Data excerpts
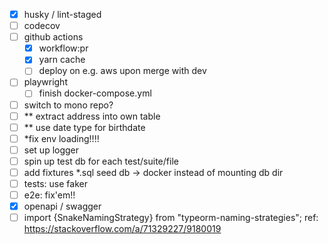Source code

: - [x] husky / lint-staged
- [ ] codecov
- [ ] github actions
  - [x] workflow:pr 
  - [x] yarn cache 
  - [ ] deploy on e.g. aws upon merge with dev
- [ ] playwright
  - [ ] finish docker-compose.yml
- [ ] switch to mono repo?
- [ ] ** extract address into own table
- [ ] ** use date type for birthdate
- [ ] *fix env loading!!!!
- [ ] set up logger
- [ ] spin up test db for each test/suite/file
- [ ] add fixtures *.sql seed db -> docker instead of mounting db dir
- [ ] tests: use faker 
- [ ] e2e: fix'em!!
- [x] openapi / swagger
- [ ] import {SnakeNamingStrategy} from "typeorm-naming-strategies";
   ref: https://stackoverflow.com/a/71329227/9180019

--

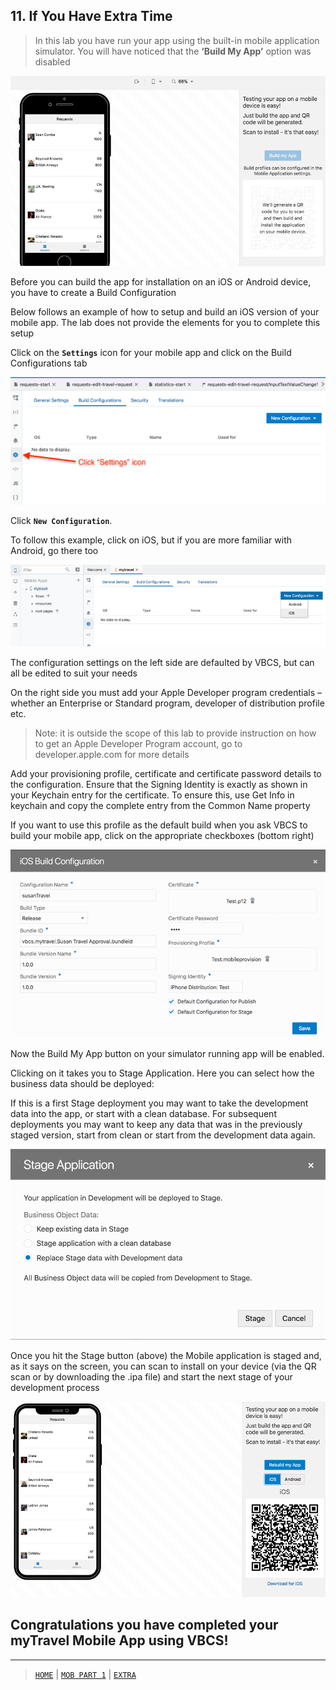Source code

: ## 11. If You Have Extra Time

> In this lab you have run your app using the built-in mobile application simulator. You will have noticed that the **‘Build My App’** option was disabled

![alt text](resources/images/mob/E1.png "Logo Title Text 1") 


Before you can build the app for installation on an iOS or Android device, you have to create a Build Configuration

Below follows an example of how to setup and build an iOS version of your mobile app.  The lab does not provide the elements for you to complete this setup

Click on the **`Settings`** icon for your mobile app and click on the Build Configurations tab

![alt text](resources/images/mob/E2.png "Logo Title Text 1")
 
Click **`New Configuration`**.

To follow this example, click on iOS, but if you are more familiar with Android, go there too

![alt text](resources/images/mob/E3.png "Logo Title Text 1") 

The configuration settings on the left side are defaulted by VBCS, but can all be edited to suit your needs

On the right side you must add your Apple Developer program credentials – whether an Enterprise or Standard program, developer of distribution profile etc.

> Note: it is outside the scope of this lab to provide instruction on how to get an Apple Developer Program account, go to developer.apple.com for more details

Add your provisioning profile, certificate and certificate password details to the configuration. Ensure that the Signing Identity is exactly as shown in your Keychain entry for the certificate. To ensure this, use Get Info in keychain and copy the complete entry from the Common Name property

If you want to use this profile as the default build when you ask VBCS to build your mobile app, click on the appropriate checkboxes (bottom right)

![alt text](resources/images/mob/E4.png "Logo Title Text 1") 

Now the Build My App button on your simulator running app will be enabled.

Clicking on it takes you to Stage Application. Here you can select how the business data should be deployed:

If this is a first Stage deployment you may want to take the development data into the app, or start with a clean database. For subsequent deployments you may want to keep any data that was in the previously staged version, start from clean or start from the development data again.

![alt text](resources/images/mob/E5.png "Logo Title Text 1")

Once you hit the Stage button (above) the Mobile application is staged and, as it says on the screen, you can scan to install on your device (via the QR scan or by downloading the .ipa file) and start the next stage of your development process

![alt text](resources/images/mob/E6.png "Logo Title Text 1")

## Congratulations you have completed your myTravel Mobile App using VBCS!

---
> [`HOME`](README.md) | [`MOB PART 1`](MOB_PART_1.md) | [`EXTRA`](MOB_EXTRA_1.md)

▶ **INSTRUCTIONS TO FOLLOW**:
In the entries above, identify each line that includes the string "using", then copy it.

▶ **ANSWER TO THIS PROBLEM**:
> In this lab you have run your app using the built-in mobile application simulator. You will have noticed that the **‘Build My App’** option was disabled
## Congratulations you have completed your myTravel Mobile App using VBCS!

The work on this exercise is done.